Funding an arena … that is President Sullivan and her brilliant administration's problem. Personally, I'm more interested in how Tommies fandom will take to these visits from the unfamiliar foes of the sprawling and mysterious Pioneer Football League.

Everything was in the Tommies' favor Saturday — weather, homecoming, nearby beer kegs — but I did have a general impression:

Current students and those of recent vintage are ready to embrace the move upward in athletics. Yes, they will miss that one Saturday per autumn when they could stumble about with red-clad Johnnies and exchange insults, but beyond that ... D-I, we're special now, and Valpo or Marist have to be more interesting than Hamline or Carleton.

The Pioneer's official classification is Football Championship Subdivision, although with no scholarships, the talent level is much closer to the very top of the MIAC — meaning St. John's and Bethel — than that of the Missouri Valley Football Conference, with North Dakota State and company.

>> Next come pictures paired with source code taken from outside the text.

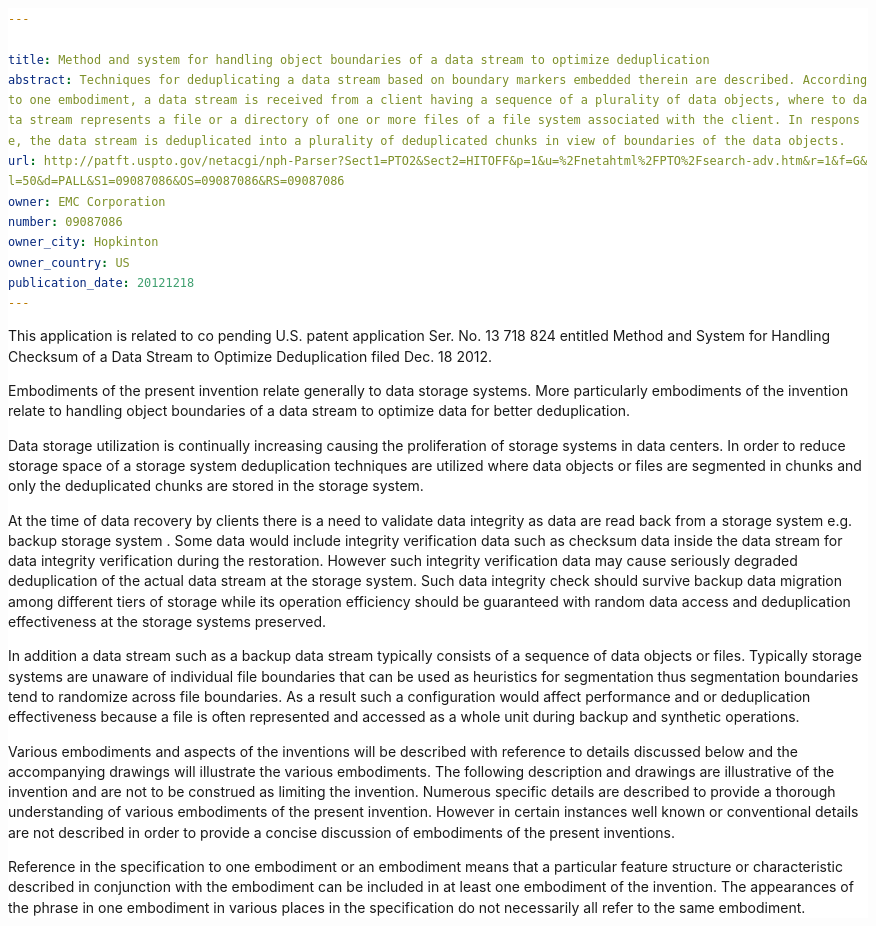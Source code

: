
 ```yaml
---

title: Method and system for handling object boundaries of a data stream to optimize deduplication
abstract: Techniques for deduplicating a data stream based on boundary markers embedded therein are described. According to one embodiment, a data stream is received from a client having a sequence of a plurality of data objects, where to data stream represents a file or a directory of one or more files of a file system associated with the client. In response, the data stream is deduplicated into a plurality of deduplicated chunks in view of boundaries of the data objects.
url: http://patft.uspto.gov/netacgi/nph-Parser?Sect1=PTO2&Sect2=HITOFF&p=1&u=%2Fnetahtml%2FPTO%2Fsearch-adv.htm&r=1&f=G&l=50&d=PALL&S1=09087086&OS=09087086&RS=09087086
owner: EMC Corporation
number: 09087086
owner_city: Hopkinton
owner_country: US
publication_date: 20121218
---
```

This application is related to co pending U.S. patent application Ser. No. 13 718 824 entitled Method and System for Handling Checksum of a Data Stream to Optimize Deduplication filed Dec. 18 2012.

Embodiments of the present invention relate generally to data storage systems. More particularly embodiments of the invention relate to handling object boundaries of a data stream to optimize data for better deduplication.

Data storage utilization is continually increasing causing the proliferation of storage systems in data centers. In order to reduce storage space of a storage system deduplication techniques are utilized where data objects or files are segmented in chunks and only the deduplicated chunks are stored in the storage system.

At the time of data recovery by clients there is a need to validate data integrity as data are read back from a storage system e.g. backup storage system . Some data would include integrity verification data such as checksum data inside the data stream for data integrity verification during the restoration. However such integrity verification data may cause seriously degraded deduplication of the actual data stream at the storage system. Such data integrity check should survive backup data migration among different tiers of storage while its operation efficiency should be guaranteed with random data access and deduplication effectiveness at the storage systems preserved.

In addition a data stream such as a backup data stream typically consists of a sequence of data objects or files. Typically storage systems are unaware of individual file boundaries that can be used as heuristics for segmentation thus segmentation boundaries tend to randomize across file boundaries. As a result such a configuration would affect performance and or deduplication effectiveness because a file is often represented and accessed as a whole unit during backup and synthetic operations.

Various embodiments and aspects of the inventions will be described with reference to details discussed below and the accompanying drawings will illustrate the various embodiments. The following description and drawings are illustrative of the invention and are not to be construed as limiting the invention. Numerous specific details are described to provide a thorough understanding of various embodiments of the present invention. However in certain instances well known or conventional details are not described in order to provide a concise discussion of embodiments of the present inventions.

Reference in the specification to one embodiment or an embodiment means that a particular feature structure or characteristic described in conjunction with the embodiment can be included in at least one embodiment of the invention. The appearances of the phrase in one embodiment in various places in the specification do not necessarily all refer to the same embodiment.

The Tommies tried one of those power-FCS teams, Northern Iowa, last month and lost 44-3. Meantime, Glenn Caruso's bunch is 2-1 in the Pioneer, with games remaining against Stetson, Marist (home), Davidson, Drake and Presbyterian (home).

Odd as does that schedule look, the Tommies are coming out of their divorce with the MIAC in better condition, football-wise, than what they left behind after 100 years in Minnesota's traditional private-school conference.

The Tommies were headed out of the MIAC eventually. The damaged relations from some beatings administered by Caruso's football team merely hastened that by a few years.

The MIAC already was bottom-heavy in football, with Augsburg and St. Olaf joining Carleton and Hamline in recent seasons. The response to losing St. Thomas was adding two more teams to the bottom: St. Scholastica and Macalester.

St. Scholastica was a power for a few years among the mini-schools of the UMAC. Then, it opened with a 98-0 nonconference loss vs. St. John's in September 2017, and lost coach Kurt Ramler the following January.

The Saints' ability to compete against the upper half of the MIAC was on display Saturday in Duluth when they lost 72-7 to on-the-rise Gustavus Adolphus.

Macalester packed up its MIAC futility in football 20 years ago and played as an independent before joining the intellectuals in the Midwest Conference in 2014, where it won the title in its first year as a member. Macalester remained in the MIAC in all other sports, and returned to the football fold once the Tommies left.

Early scouting report: The Scots lost the Book of Knowledge game to Carleton, so how good can they be?

To mollify the football have-nots, the MIAC came up with two five-team divisions. There are three crossover games, giving the teams at the bottom a chance to avoid (theoretically) a couple of beatings.

The regular season ends with inter-division matchups: 1 vs. 1, 2 vs. 2, etc. And only the four divisional games count for setting those games. Meaning, St. John's beating Bethel in an emotional, outstanding game in Collegeville last month means as much to the MIAC as Carleton beating Crown.

You got away from some brain surgeons running that league, Tommies. Congratulations.